It's: https://news.ycombinator.com/item?id=9050999

1 comments

So I remembered correctly, Nim does not reach UB in non-release code (or rather, code without --boundCheck:on), it throws an exception. I still think this is a reasonable solution. We catch these errors during development iteration or enable it for safety-critical portions of release code (or the entire project).. and we can opt-out of these checks if we need the performance and safety isn't as important (games, simulations, etc).

I remember Rust does not bounds-check it's iterators, so you don't need to really disable bounds-checks (indeed, you cannot) while Nim, currently, does this more niavely and looses some performance for it. That's a nice thing Rust does, but not something Nim can't eventually catch up too. See this comparison for futher reference: http://arthurtw.github.io/2015/01/12/quick-comparison-nim-vs...

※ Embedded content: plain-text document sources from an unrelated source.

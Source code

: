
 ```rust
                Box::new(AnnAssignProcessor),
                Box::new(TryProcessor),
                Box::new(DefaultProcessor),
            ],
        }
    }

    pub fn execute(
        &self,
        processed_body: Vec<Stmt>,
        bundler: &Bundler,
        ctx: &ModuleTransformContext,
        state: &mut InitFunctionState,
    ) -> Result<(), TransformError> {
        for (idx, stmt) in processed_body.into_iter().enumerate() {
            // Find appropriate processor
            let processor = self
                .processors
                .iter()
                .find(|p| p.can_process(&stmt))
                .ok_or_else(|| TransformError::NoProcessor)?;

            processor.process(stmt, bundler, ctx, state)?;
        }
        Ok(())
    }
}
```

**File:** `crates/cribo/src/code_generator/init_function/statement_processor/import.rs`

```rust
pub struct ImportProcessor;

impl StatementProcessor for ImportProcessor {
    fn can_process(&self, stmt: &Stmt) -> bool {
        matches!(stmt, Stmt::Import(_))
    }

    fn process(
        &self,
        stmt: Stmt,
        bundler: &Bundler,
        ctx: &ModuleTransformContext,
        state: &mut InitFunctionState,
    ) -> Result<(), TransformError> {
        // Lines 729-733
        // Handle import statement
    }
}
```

> So I remembered correctly, Nim does not reach UB in non-release code (or rather, code without --boundCheck:on), it throws an exception.

That's not really correct. It's undefined behavior either way; you're just getting lucky because the compiler doesn't happen to take advantage of the undefined behavior to perform optimizations at -O0.

I'm not sure what you're implying.. you can turn on most optimizations and still keep nil-checks on in Nim (either the whole project via --nilChecks:one, or select portions of code via {.push.}).

Unless you're claiming your example was still hiting UB, even with nil-checks on, and just happened to throw an exception by random chance, I'm not really sure how you figure UB is still happening here (since the exception will be thrown, preventing the deref). Nothing is preventing you from using nil-checks in production code.